Kementerian Hak Asasi Manusia (Kementerian HAM) mengusulkan kepada Kepolisian Republik Indonesia (Polri) agar Surat Keterangan Catatan Kepolisian (SKCK) dihapus.
Alasannya karena dinilai berpotensi melanggar HAM bagi para mantan narapidana saat mencari pekerjaan pasca usai menjalani hukuman.
Anggota Komisi XIII DPR RI dari Fraksi PAN, Arisal Aziz menyatakan tidak menyetujui usulan Menteri HAM, Natalius Pigai SKCK dihapus hanya karena para mantan Warga Binaan Pemasyarakatan (WBP) mengalami kesulitan dalam mencari pekerjaan.
Saya sangat tidak setuju SKCK dihilangkan karena itu menunjukkan seseorang baik atau mantan orang bermasalah,” Tegas Arisal Aziz di Jakarta, Sabtu (23/3/2025).
Arisal yang juga pebisnis ini mengatakan surat dari kepolisian tersebut merupakan yang paling terpenting bagi perusahaan atau pengusaha untuk mengetahui seseorang pernah bermasalah dengan hukum atau mantan narapidana.
Hal itu dikarenakan untuk menjaga aktivitas perusahaan berjalan lancar dan agar tidak mengalami masalah dengan hukum kedepannya.
Anggota DPR RI dari daerah pemilihan Sumatera Barat 2 ini mengungkapkan, saat ini saja SKCK yang dulunya dikenal Surat Keterangan Kelakuan Baik (SKKB) sudah diterapkan perusahaan sebagai persyaratan melamar pekerjaan masih ada beberapa oknum karyawan melakukan tindak pidana kejahatan atau kriminalitas.
“Sekarang saja sudah diterapkan masih ada yang berbuat jahat.
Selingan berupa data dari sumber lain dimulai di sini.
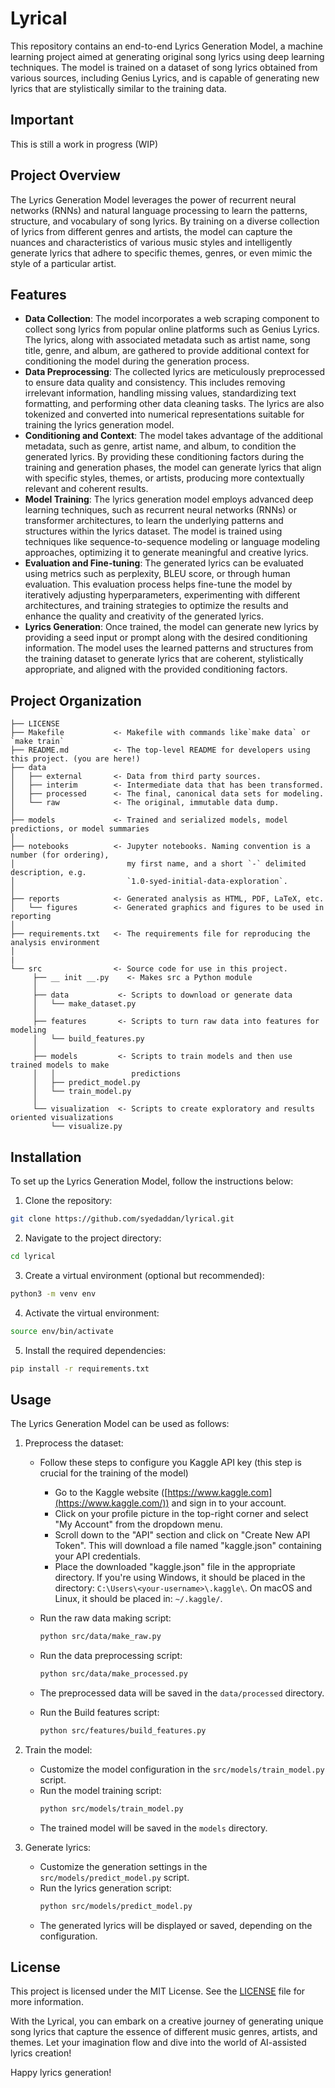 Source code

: # Lyrical

This repository contains an end-to-end Lyrics Generation Model, a machine learning project aimed at generating original song lyrics using deep learning techniques. The model is trained on a dataset of song lyrics obtained from various sources, including Genius Lyrics, and is capable of generating new lyrics that are stylistically similar to the training data.

## Important
This is still a work in progress (WIP)

## Project Overview

The Lyrics Generation Model leverages the power of recurrent neural networks (RNNs) and natural language processing to learn the patterns, structure, and vocabulary of song lyrics. By training on a diverse collection of lyrics from different genres and artists, the model can capture the nuances and characteristics of various music styles and intelligently generate lyrics that adhere to specific themes, genres, or even mimic the style of a particular artist.

## Features

- **Data Collection**: The model incorporates a web scraping component to collect song lyrics from popular online platforms such as Genius Lyrics. The lyrics, along with associated metadata such as artist name, song title, genre, and album, are gathered to provide additional context for conditioning the model during the generation process.
- **Data Preprocessing**: The collected lyrics are meticulously preprocessed to ensure data quality and consistency. This includes removing irrelevant information, handling missing values, standardizing text formatting, and performing other data cleaning tasks. The lyrics are also tokenized and converted into numerical representations suitable for training the lyrics generation model.
- **Conditioning and Context**: The model takes advantage of the additional metadata, such as genre, artist name, and album, to condition the generated lyrics. By providing these conditioning factors during the training and generation phases, the model can generate lyrics that align with specific styles, themes, or artists, producing more contextually relevant and coherent results.
- **Model Training**: The lyrics generation model employs advanced deep learning techniques, such as recurrent neural networks (RNNs) or transformer architectures, to learn the underlying patterns and structures within the lyrics dataset. The model is trained using techniques like sequence-to-sequence modeling or language modeling approaches, optimizing it to generate meaningful and creative lyrics.
- **Evaluation and Fine-tuning**: The generated lyrics can be evaluated using metrics such as perplexity, BLEU score, or through human evaluation. This evaluation process helps fine-tune the model by iteratively adjusting hyperparameters, experimenting with different architectures, and training strategies to optimize the results and enhance the quality and creativity of the generated lyrics.
- **Lyrics Generation**: Once trained, the model can generate new lyrics by providing a seed input or prompt along with the desired conditioning information. The model uses the learned patterns and structures from the training dataset to generate lyrics that are coherent, stylistically appropriate, and aligned with the provided conditioning factors.

Project Organization
--------------------

    ├── LICENSE
    ├── Makefile           <- Makefile with commands like`make data` or `make train`
    ├── README.md          <- The top-level README for developers using this project. (you are here!)
    ├── data
    │   ├── external       <- Data from third party sources.
    │   ├── interim        <- Intermediate data that has been transformed.
    │   ├── processed      <- The final, canonical data sets for modeling.
    │   └── raw            <- The original, immutable data dump.
    │
    ├── models             <- Trained and serialized models, model predictions, or model summaries
    │
    ├── notebooks          <- Jupyter notebooks. Naming convention is a number (for ordering),
    │                         my first name, and a short `-` delimited description, e.g.
    │                         `1.0-syed-initial-data-exploration`.
    │
    ├── reports            <- Generated analysis as HTML, PDF, LaTeX, etc.
    │   └── figures        <- Generated graphics and figures to be used in reporting
    │
    ├── requirements.txt   <- The requirements file for reproducing the analysis environment
    │
    |
    └── src                <- Source code for use in this project.
         ├── __ init __.py    <- Makes src a Python module
         │
         ├── data           <- Scripts to download or generate data
         │   └── make_dataset.py
         │
         ├── features       <- Scripts to turn raw data into features for modeling
         │   └── build_features.py
         │
         ├── models         <- Scripts to train models and then use trained models to make
         │   │                 predictions
         │   ├── predict_model.py
         │   └── train_model.py
         │
         └── visualization  <- Scripts to create exploratory and results oriented visualizations
             └── visualize.py

## Installation

To set up the Lyrics Generation Model, follow the instructions below:

1. Clone the repository:

```bash
git clone https://github.com/syedaddan/lyrical.git
```

2. Navigate to the project directory:

```bash
cd lyrical
```

3. Create a virtual environment (optional but recommended):

```bash
python3 -m venv env
```

4. Activate the virtual environment:

```bash
source env/bin/activate
```

5. Install the required dependencies:

```bash
pip install -r requirements.txt
```

## Usage

The Lyrics Generation Model can be used as follows:

1. Preprocess the dataset:

   - Follow these steps to configure you Kaggle API key (this step is crucial for the training of the model)

     - Go to the Kaggle website ([https://www.kaggle.com](https://www.kaggle.com/)) and sign in to your account.

     * Click on your profile picture in the top-right corner and select "My Account" from the dropdown menu.
     * Scroll down to the "API" section and click on "Create New API Token". This will download a file named "kaggle.json" containing your API credentials.
     * Place the downloaded "kaggle.json" file in the appropriate directory. If you're using Windows, it should be placed in the directory: `C:\Users\<your-username>\.kaggle\`. On macOS and Linux, it should be placed in: `~/.kaggle/`.
   - Run the raw data making script:

     ```bash
     python src/data/make_raw.py
     ```
   - Run the data preprocessing script:

     ```bash
     python src/data/make_processed.py
     ```
   - The preprocessed data will be saved in the `data/processed` directory.
   - Run the Build features script:

     ```bash
     python src/features/build_features.py
     ```
2. Train the model:

   - Customize the model configuration in the `src/models/train_model.py` script.
   - Run the model training script:
     ```bash
     python src/models/train_model.py
     ```
   - The trained model will be saved in the `models` directory.
3. Generate lyrics:

   - Customize the generation settings in the `src/models/predict_model.py` script.
   - Run the lyrics generation script:
     ```bash
     python src/models/predict_model.py
     ```
   - The generated lyrics will be displayed or saved, depending on the configuration.

## License

This project is licensed under the MIT License. See the [LICENSE](LICENSE) file for more information.

With the Lyrical, you can embark on a creative journey of generating unique song lyrics that capture the essence of different music genres, artists, and themes. Let your imagination flow and dive into the world of AI-assisted lyrics creation!

Happy lyrics generation!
Apalagi kalau dihapus bisa terbayangkan seperti apa nanti,” ujarnya.
Sebelumnya, Menteri HAM Natalius Pigai mengirim surat kepada Kapolri Jenderal Polisi Listyo Sigit Prabowo yang berisi mengusulkan pencabutan SKCK karena berpotensi menghalangi hak asasi warga negara, pada Jumat (21/3/2025).
Natalius Pigai menjelaskan para mantan narapidana kembali dibui karena kesulitan mencari pekerjaan setelah keluar dari lapas sehingga terpaksa mengulangi perbuatan melanggar hukum.
Mereka terbebani dengan adanya SKCK yang menjadi syarat pada lowongan kerja.
Di dalam SKCK terdapat keterangan yang menyatakan mereka pernah dipidana.
Oleh sebab itu sukar perusahaan atau tempat pekerjaan lain mau menerima mantan narapidana.
Mantan Aktivis HAM ini mengungkapkan, apabila surat usulan penghapusan SKCK ini tidak mendapat respons dari Polri, maka Kementerian HAM berencana akan membuat draf peraturan menteri (Permen) dengan berkonsultasi ke DPR dahulu.
SKCK di Indonesia telah diatur sejak tahun 2002 melalui Undang Undang Kepolisian Republik Indonesia Nomor 2 Tahun 2002 dan peraturannya lebih lanjut diatur dalam Peraturan Polri No. 6 Tahun 2023.
SKCK merupakan surat keterangan resmi dari Kepolisian yang berisi catatan kriminalitas atau kejahatan seseorang.
Surat ini dipergunakan untuk berbagai keperluan administrasi, seperti melamar pekerjaan, mendaftar sekolah (dalam dan luar negeri), pencalonan diri sebagai pejabat, dan rekrutmen CPNS.
Selain itu surat ini juga dipakai untuk mengurus paspor atau visa, dan lainlain.